Was auf den ersten Blick nach einer Spielerei klingt, könnte etwa für Firmen mit vielen kleinen Außenstellen von Interesse sein, da sich auf diese Weise die verteilten Büros etwa während der Nacht zentral aus der Ferne überwachen lassen. Möglich wird dies, weil Passport eingehende Videoanrufe automatisch annehmen kann. Wer allerdings vergisst, dieses Feature zu de-aktivieren, findet sich womöglich ungeplant und unvorbereitet in einer Konferenz wieder.

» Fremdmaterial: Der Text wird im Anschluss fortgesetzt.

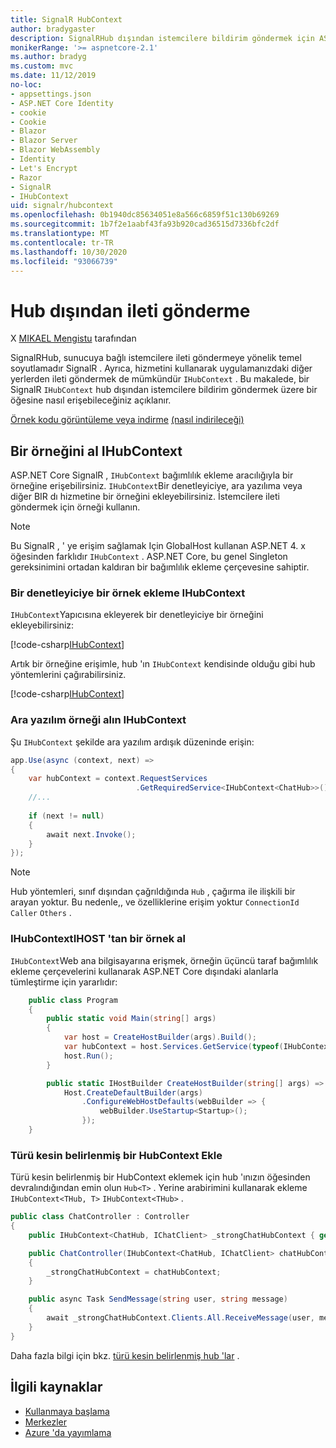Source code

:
 ```yaml
---
title: SignalR HubContext
author: bradygaster
description: SignalRHub dışından istemcilere bildirim göndermek için ASP.NET Core hubcontext hizmetini nasıl kullanacağınızı öğrenin.
monikerRange: '>= aspnetcore-2.1'
ms.author: bradyg
ms.custom: mvc
ms.date: 11/12/2019
no-loc:
- appsettings.json
- ASP.NET Core Identity
- cookie
- Cookie
- Blazor
- Blazor Server
- Blazor WebAssembly
- Identity
- Let's Encrypt
- Razor
- SignalR
- IHubContext
uid: signalr/hubcontext
ms.openlocfilehash: 0b1940dc85634051e8a566c6859f51c130b69269
ms.sourcegitcommit: 1b7f2e1aabf43fa93b920cad36515d7336bfc2df
ms.translationtype: MT
ms.contentlocale: tr-TR
ms.lasthandoff: 10/30/2020
ms.locfileid: "93066739"
---
```

# <a name="send-messages-from-outside-a-hub"></a>Hub dışından ileti gönderme

X [MIKAEL Mengistu](https://twitter.com/MikaelM_12) tarafından

SignalRHub, sunucuya bağlı istemcilere ileti göndermeye yönelik temel soyutlamadır SignalR . Ayrıca, hizmetini kullanarak uygulamanızdaki diğer yerlerden ileti göndermek de mümkündür `IHubContext` . Bu makalede, bir SignalR `IHubContext` hub dışından istemcilere bildirim göndermek üzere bir öğesine nasıl erişebileceğiniz açıklanır.

[Örnek kodu görüntüleme veya indirme](https://github.com/dotnet/AspNetCore.Docs/tree/master/aspnetcore/signalr/hubcontext/sample/) [(nasıl indirileceği)](xref:index#how-to-download-a-sample)

## <a name="get-an-instance-of-no-locihubcontext"></a>Bir örneğini al IHubContext

ASP.NET Core SignalR , `IHubContext` bağımlılık ekleme aracılığıyla bir örneğine erişebilirsiniz. `IHubContext`Bir denetleyiciye, ara yazılıma veya diğer BIR dı hizmetine bir örneğini ekleyebilirsiniz. İstemcilere ileti göndermek için örneği kullanın.

> [!NOTE]
> Bu SignalR , ' ye erişim sağlamak Için GlobalHost kullanan ASP.NET 4. x öğesinden farklıdır `IHubContext` . ASP.NET Core, bu genel Singleton gereksinimini ortadan kaldıran bir bağımlılık ekleme çerçevesine sahiptir.

### <a name="inject-an-instance-of-no-locihubcontext-in-a-controller"></a>Bir denetleyiciye bir örnek ekleme IHubContext

`IHubContext`Yapıcısına ekleyerek bir denetleyiciye bir örneğini ekleyebilirsiniz:

[!code-csharp[IHubContext](hubcontext/sample/Controllers/HomeController.cs?range=12-19,57)]

Artık bir örneğine erişimle, hub 'ın `IHubContext` kendisinde olduğu gibi hub yöntemlerini çağırabilirsiniz.

[!code-csharp[IHubContext](hubcontext/sample/Controllers/HomeController.cs?range=21-25)]

### <a name="get-an-instance-of-no-locihubcontext-in-middleware"></a>Ara yazılım örneği alın IHubContext

Şu `IHubContext` şekilde ara yazılım ardışık düzeninde erişin:

```csharp
app.Use(async (context, next) =>
{
    var hubContext = context.RequestServices
                            .GetRequiredService<IHubContext<ChatHub>>();
    //...
    
    if (next != null)
    {
        await next.Invoke();
    }
});
```

> [!NOTE]
> Hub yöntemleri, sınıf dışından çağrıldığında `Hub` , çağırma ile ilişkili bir arayan yoktur. Bu nedenle,, ve özelliklerine erişim yoktur `ConnectionId` `Caller` `Others` .

### <a name="get-an-instance-of-no-locihubcontext-from-ihost"></a>IHubContextIHOST 'tan bir örnek al

`IHubContext`Web ana bilgisayarına erişmek, örneğin üçüncü taraf bağımlılık ekleme çerçevelerini kullanarak ASP.NET Core dışındaki alanlarla tümleştirme için yararlıdır:

```csharp
    public class Program
    {
        public static void Main(string[] args)
        {
            var host = CreateHostBuilder(args).Build();
            var hubContext = host.Services.GetService(typeof(IHubContext<ChatHub>));
            host.Run();
        }

        public static IHostBuilder CreateHostBuilder(string[] args) =>
            Host.CreateDefaultBuilder(args)
                .ConfigureWebHostDefaults(webBuilder => {
                    webBuilder.UseStartup<Startup>();
                });
    }
```

### <a name="inject-a-strongly-typed-hubcontext"></a>Türü kesin belirlenmiş bir HubContext Ekle

Türü kesin belirlenmiş bir HubContext eklemek için hub 'ınızın öğesinden devralındığından emin olun `Hub<T>` . Yerine arabirimini kullanarak ekleme `IHubContext<THub, T>` `IHubContext<THub>` .

```csharp
public class ChatController : Controller
{
    public IHubContext<ChatHub, IChatClient> _strongChatHubContext { get; }

    public ChatController(IHubContext<ChatHub, IChatClient> chatHubContext)
    {
        _strongChatHubContext = chatHubContext;
    }

    public async Task SendMessage(string user, string message)
    {
        await _strongChatHubContext.Clients.All.ReceiveMessage(user, message);
    }
}
```

Daha fazla bilgi için bkz. [türü kesin belirlenmiş hub 'lar](xref:signalr/hubs#strongly-typed-hubs) .

## <a name="related-resources"></a>İlgili kaynaklar

* [Kullanmaya başlama](xref:tutorials/signalr)
* [Merkezler](xref:signalr/hubs)
* [Azure 'da yayımlama](xref:signalr/publish-to-azure-web-app)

Apropos Konferenz: In der Standardausführung eignet sich Passport nur für Punkt-zu-Punkt-Konferenzen. Sollen mehrere Teilnehmer an verschiedenen Standorten zusammengeschaltet werden, ist der Erwerb einer zusätzlichen Lifesize Multipoint Bridge erforderlich. Darüber hinaus sind noch Gateways, Video Center, Transit-Tools etc. erhältlich, so dass sich mit Hilfe dieses Baukastens nach und nach eine komplette Konferenzlandschaft mit der dazugehörigen Infrastruktur aufbauen lässt. Per Download kann sich der Anwender das Collaboration-Tool Lifesize Virtual Link beschaffen. Mit seiner Hilfe ist während einer Video-Session das Data-Sharing möglich. Dabei agiert Virtual Link als Screen-Capture, das den Inhalt eines Laptop- oder Desktop-Monitors mit bis zu fünf Frames pro Sekunde aufzeichnet und überträgt, so dass zumindest gemeinsam über ein Dokument diskutiert werden kann. Ein gemeinsames Bearbeiten beziehungsweise Ändern eines Dokuments ist auf diese Weise nicht möglich.

Fazit

Mit Lifesize Passport steht ein weiteres bezahlbares Videosystem zur Verfügung, mit dem virtuelle Meetings dank guter Bildqualität Spaß machen. Zudem überzeugt Pass-port durch seinen leichten Aufbau und die einfache Bedienung. Lediglich Kleinigkeiten wie etwa der fehlende Klemmfuß für die Kamera trüben den sonst guten Eindruck. Ferner sollte sich die Lifesize-Mutter Logitech überlegen, ob sie nicht die Collaboration-Fähigkeiten ausbauen will - denn hier ist die Konkurrenz besser.

von Jürgen Hill

jhill@computerwoche.de

Pro und Kontra

Einfacher Aufbau;

gute Bildqualität (HD Ready);

DSL mit 1024 Kbit/s upstream reicht;

Konfiguration per Browser oder Fernbedienung;

einfache Bedienung;

portables Gerät.

Nervender Lüfter;

nur Klebefuß zur Kamerabefestigung;

Bildschirm benötigt HDMI-Anschluss;

rudimentäre Collaboration-Funktion (lediglich Dokumenten-Sharing).

Technische Daten

Produkt: Lifesize Passport.Kategorie: Videokonferenzsystem.Komponenten: Codec, Kamera, Fernbedienung.Auflösung: 1280 mal 720 Pixel (HD Ready).Bandbreite: um 1Mbit/s in Up- und Downstream.Audionormen: G.711, G.722, G.722.1C (Polycom Siren14), G.728, G.729, MPEG-4 AAC LC.Videonormen: H.261, H.263, H.264 und H.239.Preis: etwa 2400 Euro plus Mehrwertsteuer.Hersteller: www.lifesize.com (Logitech-Tochter).